§ What you are asked to do:
Each record, minus any picture, should be returned exactly as written.

§ Document images with source code:
#####

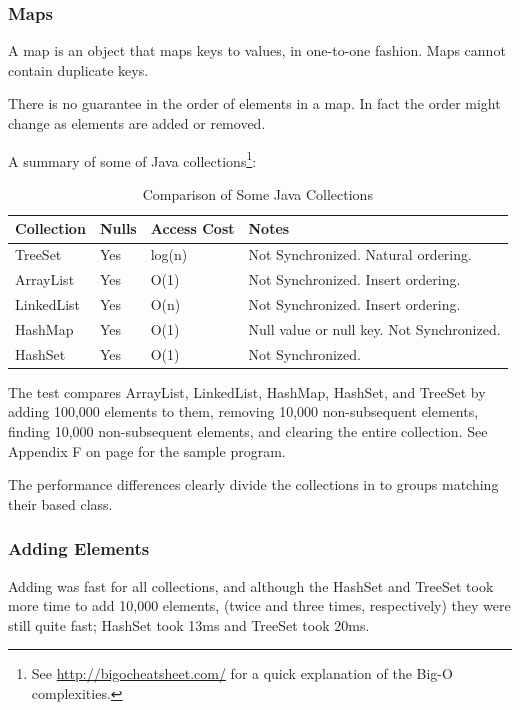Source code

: \subsubsection{Maps}
A map is an object that maps keys to values, in one-to-one fashion. Maps cannot contain duplicate keys. \cite{map}

There is no guarantee in the order of elements in a map. In fact the order might change as elements are added or removed.  \cite{map}

A summary of some of Java collections\footnote{See \url{http://bigocheatsheet.com/} for a quick explanation of the Big-O complexities.}:
\begin{table}[H]
\centering
\begin{tabulary}{\columnwidth}{ |>{\raggedright\arraybackslash} p{0.18\columnwidth} | >{\raggedright\arraybackslash}p{0.08\columnwidth} | >{\raggedright\arraybackslash}p{0.1\columnwidth} | >{\raggedright\arraybackslash}p{0.4\columnwidth}|}
\hline
\textbf{Collection} & \textbf{Nulls} & \textbf{Access Cost}& \textbf{Notes} \\ \hline 
TreeSet  & Yes  & log(n) & Not Synchronized. Natural ordering. \\ \hline 
ArrayList  & Yes &   O(1) & Not Synchronized. Insert ordering.\\ \hline 
LinkedList  & Yes &  O(n) & Not Synchronized. Insert ordering.\\ \hline 
HashMap  & Yes & O(1) & Null value or null key. Not Synchronized. \\ \hline 
HashSet  & Yes & O(1) & Not Synchronized.  \\ \hline 
\end{tabulary}
\caption{Comparison of Some Java Collections}\label{tab:collections}
\end{table}

The test compares ArrayList, LinkedList, HashMap, HashSet, and TreeSet by adding 100,000 elements to them, removing 10,000 non-subsequent elements, finding 10,000 non-subsequent elements, and clearing the entire collection. See Appendix F on page \pageref{App:AppendixF} for the sample program.

The performance differences clearly divide the collections in to groups matching their based class.

\subsubsection{Adding Elements}
Adding was fast for all collections, and although the HashSet and TreeSet took more time to add 10,000 elements, (twice and three times, respectively) they were still quite fast; HashSet took 13ms and TreeSet took 20ms.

#####

§ Expected answer:
Source code

: \subsubsection{Maps}
A map is an object that maps keys to values, in one-to-one fashion. Maps cannot contain duplicate keys. \cite{map}

There is no guarantee in the order of elements in a map. In fact the order might change as elements are added or removed.  \cite{map}

A summary of some of Java collections\footnote{See \url{http://bigocheatsheet.com/} for a quick explanation of the Big-O complexities.}:
\begin{table}[H]
\centering
\begin{tabulary}{\columnwidth}{ |>{\raggedright\arraybackslash} p{0.18\columnwidth} | >{\raggedright\arraybackslash}p{0.08\columnwidth} | >{\raggedright\arraybackslash}p{0.1\columnwidth} | >{\raggedright\arraybackslash}p{0.4\columnwidth}|}
\hline
\textbf{Collection} & \textbf{Nulls} & \textbf{Access Cost}& \textbf{Notes} \\ \hline 
TreeSet  & Yes  & log(n) & Not Synchronized. Natural ordering. \\ \hline 
ArrayList  & Yes &   O(1) & Not Synchronized. Insert ordering.\\ \hline 
LinkedList  & Yes &  O(n) & Not Synchronized. Insert ordering.\\ \hline 
HashMap  & Yes & O(1) & Null value or null key. Not Synchronized. \\ \hline 
HashSet  & Yes & O(1) & Not Synchronized.  \\ \hline 
\end{tabulary}
\caption{Comparison of Some Java Collections}\label{tab:collections}
\end{table}

The test compares ArrayList, LinkedList, HashMap, HashSet, and TreeSet by adding 100,000 elements to them, removing 10,000 non-subsequent elements, finding 10,000 non-subsequent elements, and clearing the entire collection. See Appendix F on page \pageref{App:AppendixF} for the sample program.

The performance differences clearly divide the collections in to groups matching their based class.

\subsubsection{Adding Elements}
Adding was fast for all collections, and although the HashSet and TreeSet took more time to add 10,000 elements, (twice and three times, respectively) they were still quite fast; HashSet took 13ms and TreeSet took 20ms.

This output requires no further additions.